▶ **Task directions**
The response must contain every record, repeated exactly.

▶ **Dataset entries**
________________________________________
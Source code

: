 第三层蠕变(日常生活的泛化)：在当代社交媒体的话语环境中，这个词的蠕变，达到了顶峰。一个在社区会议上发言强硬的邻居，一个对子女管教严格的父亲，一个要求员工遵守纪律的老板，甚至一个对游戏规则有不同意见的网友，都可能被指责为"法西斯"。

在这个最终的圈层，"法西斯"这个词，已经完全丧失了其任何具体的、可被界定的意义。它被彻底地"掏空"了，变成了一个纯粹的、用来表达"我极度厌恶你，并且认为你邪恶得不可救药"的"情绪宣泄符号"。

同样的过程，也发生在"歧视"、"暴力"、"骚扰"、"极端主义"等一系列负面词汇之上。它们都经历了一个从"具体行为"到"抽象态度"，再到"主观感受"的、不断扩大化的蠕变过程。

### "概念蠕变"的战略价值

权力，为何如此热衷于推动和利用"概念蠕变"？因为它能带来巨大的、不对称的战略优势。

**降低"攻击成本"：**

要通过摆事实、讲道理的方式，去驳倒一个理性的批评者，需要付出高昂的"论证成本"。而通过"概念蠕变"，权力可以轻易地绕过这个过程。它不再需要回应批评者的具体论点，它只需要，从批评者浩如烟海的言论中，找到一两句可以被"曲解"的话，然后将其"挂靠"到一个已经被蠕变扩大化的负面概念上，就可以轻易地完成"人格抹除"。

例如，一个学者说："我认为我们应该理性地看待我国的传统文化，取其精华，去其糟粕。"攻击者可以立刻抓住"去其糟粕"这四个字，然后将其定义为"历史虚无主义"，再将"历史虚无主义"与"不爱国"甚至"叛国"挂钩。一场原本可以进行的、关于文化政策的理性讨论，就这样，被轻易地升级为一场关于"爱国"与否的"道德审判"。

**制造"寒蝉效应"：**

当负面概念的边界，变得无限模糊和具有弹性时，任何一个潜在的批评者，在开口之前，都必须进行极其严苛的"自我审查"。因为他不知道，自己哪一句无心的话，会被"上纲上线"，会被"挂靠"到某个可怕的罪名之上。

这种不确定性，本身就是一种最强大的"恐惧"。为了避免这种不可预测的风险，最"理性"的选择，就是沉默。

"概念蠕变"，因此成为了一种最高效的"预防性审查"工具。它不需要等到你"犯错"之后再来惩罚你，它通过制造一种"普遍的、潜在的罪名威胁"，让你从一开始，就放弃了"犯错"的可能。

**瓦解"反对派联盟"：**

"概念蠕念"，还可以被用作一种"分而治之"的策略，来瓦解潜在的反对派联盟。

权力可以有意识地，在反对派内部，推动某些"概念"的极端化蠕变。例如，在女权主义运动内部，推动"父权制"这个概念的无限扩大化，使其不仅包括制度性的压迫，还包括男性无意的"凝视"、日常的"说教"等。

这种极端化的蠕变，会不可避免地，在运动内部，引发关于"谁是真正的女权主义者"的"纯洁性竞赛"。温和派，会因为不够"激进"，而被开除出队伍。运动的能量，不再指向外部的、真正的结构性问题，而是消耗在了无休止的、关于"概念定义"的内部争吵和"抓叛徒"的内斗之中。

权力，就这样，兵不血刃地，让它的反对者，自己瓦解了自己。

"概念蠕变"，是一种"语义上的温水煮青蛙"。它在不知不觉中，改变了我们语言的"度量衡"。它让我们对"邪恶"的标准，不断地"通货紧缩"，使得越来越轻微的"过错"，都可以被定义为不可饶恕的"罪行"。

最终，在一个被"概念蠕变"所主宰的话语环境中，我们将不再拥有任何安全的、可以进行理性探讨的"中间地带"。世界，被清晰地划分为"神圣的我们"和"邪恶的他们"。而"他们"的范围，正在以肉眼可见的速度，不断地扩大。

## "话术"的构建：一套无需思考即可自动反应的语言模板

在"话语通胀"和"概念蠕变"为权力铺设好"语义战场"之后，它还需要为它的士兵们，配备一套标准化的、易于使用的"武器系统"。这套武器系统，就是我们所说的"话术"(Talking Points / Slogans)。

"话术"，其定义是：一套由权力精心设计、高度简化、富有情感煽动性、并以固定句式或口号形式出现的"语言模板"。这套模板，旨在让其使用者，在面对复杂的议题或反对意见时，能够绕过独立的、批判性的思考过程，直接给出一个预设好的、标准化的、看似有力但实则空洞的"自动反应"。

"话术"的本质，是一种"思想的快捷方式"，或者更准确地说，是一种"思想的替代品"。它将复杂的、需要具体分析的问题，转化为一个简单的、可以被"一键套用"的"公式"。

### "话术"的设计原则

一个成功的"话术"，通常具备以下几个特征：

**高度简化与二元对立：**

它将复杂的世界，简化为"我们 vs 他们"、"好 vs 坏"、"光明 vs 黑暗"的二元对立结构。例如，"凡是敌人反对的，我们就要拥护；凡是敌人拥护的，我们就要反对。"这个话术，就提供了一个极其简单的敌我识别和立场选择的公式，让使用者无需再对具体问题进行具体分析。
________________________________________
▶ **Response**
Source code

: 第三层蠕变(日常生活的泛化)：在当代社交媒体的话语环境中，这个词的蠕变，达到了顶峰。一个在社区会议上发言强硬的邻居，一个对子女管教严格的父亲，一个要求员工遵守纪律的老板，甚至一个对游戏规则有不同意见的网友，都可能被指责为"法西斯"。

在这个最终的圈层，"法西斯"这个词，已经完全丧失了其任何具体的、可被界定的意义。它被彻底地"掏空"了，变成了一个纯粹的、用来表达"我极度厌恶你，并且认为你邪恶得不可救药"的"情绪宣泄符号"。

同样的过程，也发生在"歧视"、"暴力"、"骚扰"、"极端主义"等一系列负面词汇之上。它们都经历了一个从"具体行为"到"抽象态度"，再到"主观感受"的、不断扩大化的蠕变过程。

### "概念蠕变"的战略价值

权力，为何如此热衷于推动和利用"概念蠕变"？因为它能带来巨大的、不对称的战略优势。

**降低"攻击成本"：**

要通过摆事实、讲道理的方式，去驳倒一个理性的批评者，需要付出高昂的"论证成本"。而通过"概念蠕变"，权力可以轻易地绕过这个过程。它不再需要回应批评者的具体论点，它只需要，从批评者浩如烟海的言论中，找到一两句可以被"曲解"的话，然后将其"挂靠"到一个已经被蠕变扩大化的负面概念上，就可以轻易地完成"人格抹除"。

例如，一个学者说："我认为我们应该理性地看待我国的传统文化，取其精华，去其糟粕。"攻击者可以立刻抓住"去其糟粕"这四个字，然后将其定义为"历史虚无主义"，再将"历史虚无主义"与"不爱国"甚至"叛国"挂钩。一场原本可以进行的、关于文化政策的理性讨论，就这样，被轻易地升级为一场关于"爱国"与否的"道德审判"。

**制造"寒蝉效应"：**

当负面概念的边界，变得无限模糊和具有弹性时，任何一个潜在的批评者，在开口之前，都必须进行极其严苛的"自我审查"。因为他不知道，自己哪一句无心的话，会被"上纲上线"，会被"挂靠"到某个可怕的罪名之上。

这种不确定性，本身就是一种最强大的"恐惧"。为了避免这种不可预测的风险，最"理性"的选择，就是沉默。

"概念蠕变"，因此成为了一种最高效的"预防性审查"工具。它不需要等到你"犯错"之后再来惩罚你，它通过制造一种"普遍的、潜在的罪名威胁"，让你从一开始，就放弃了"犯错"的可能。

**瓦解"反对派联盟"：**

"概念蠕念"，还可以被用作一种"分而治之"的策略，来瓦解潜在的反对派联盟。

权力可以有意识地，在反对派内部，推动某些"概念"的极端化蠕变。例如，在女权主义运动内部，推动"父权制"这个概念的无限扩大化，使其不仅包括制度性的压迫，还包括男性无意的"凝视"、日常的"说教"等。

这种极端化的蠕变，会不可避免地，在运动内部，引发关于"谁是真正的女权主义者"的"纯洁性竞赛"。温和派，会因为不够"激进"，而被开除出队伍。运动的能量，不再指向外部的、真正的结构性问题，而是消耗在了无休止的、关于"概念定义"的内部争吵和"抓叛徒"的内斗之中。

权力，就这样，兵不血刃地，让它的反对者，自己瓦解了自己。

"概念蠕变"，是一种"语义上的温水煮青蛙"。它在不知不觉中，改变了我们语言的"度量衡"。它让我们对"邪恶"的标准，不断地"通货紧缩"，使得越来越轻微的"过错"，都可以被定义为不可饶恕的"罪行"。

最终，在一个被"概念蠕变"所主宰的话语环境中，我们将不再拥有任何安全的、可以进行理性探讨的"中间地带"。世界，被清晰地划分为"神圣的我们"和"邪恶的他们"。而"他们"的范围，正在以肉眼可见的速度，不断地扩大。

## "话术"的构建：一套无需思考即可自动反应的语言模板

在"话语通胀"和"概念蠕变"为权力铺设好"语义战场"之后，它还需要为它的士兵们，配备一套标准化的、易于使用的"武器系统"。这套武器系统，就是我们所说的"话术"(Talking Points / Slogans)。

"话术"，其定义是：一套由权力精心设计、高度简化、富有情感煽动性、并以固定句式或口号形式出现的"语言模板"。这套模板，旨在让其使用者，在面对复杂的议题或反对意见时，能够绕过独立的、批判性的思考过程，直接给出一个预设好的、标准化的、看似有力但实则空洞的"自动反应"。

"话术"的本质，是一种"思想的快捷方式"，或者更准确地说，是一种"思想的替代品"。它将复杂的、需要具体分析的问题，转化为一个简单的、可以被"一键套用"的"公式"。

### "话术"的设计原则

一个成功的"话术"，通常具备以下几个特征：

**高度简化与二元对立：**

它将复杂的世界，简化为"我们 vs 他们"、"好 vs 坏"、"光明 vs 黑暗"的二元对立结构。例如，"凡是敌人反对的，我们就要拥护；凡是敌人拥护的，我们就要反对。"这个话术，就提供了一个极其简单的敌我识别和立场选择的公式，让使用者无需再对具体问题进行具体分析。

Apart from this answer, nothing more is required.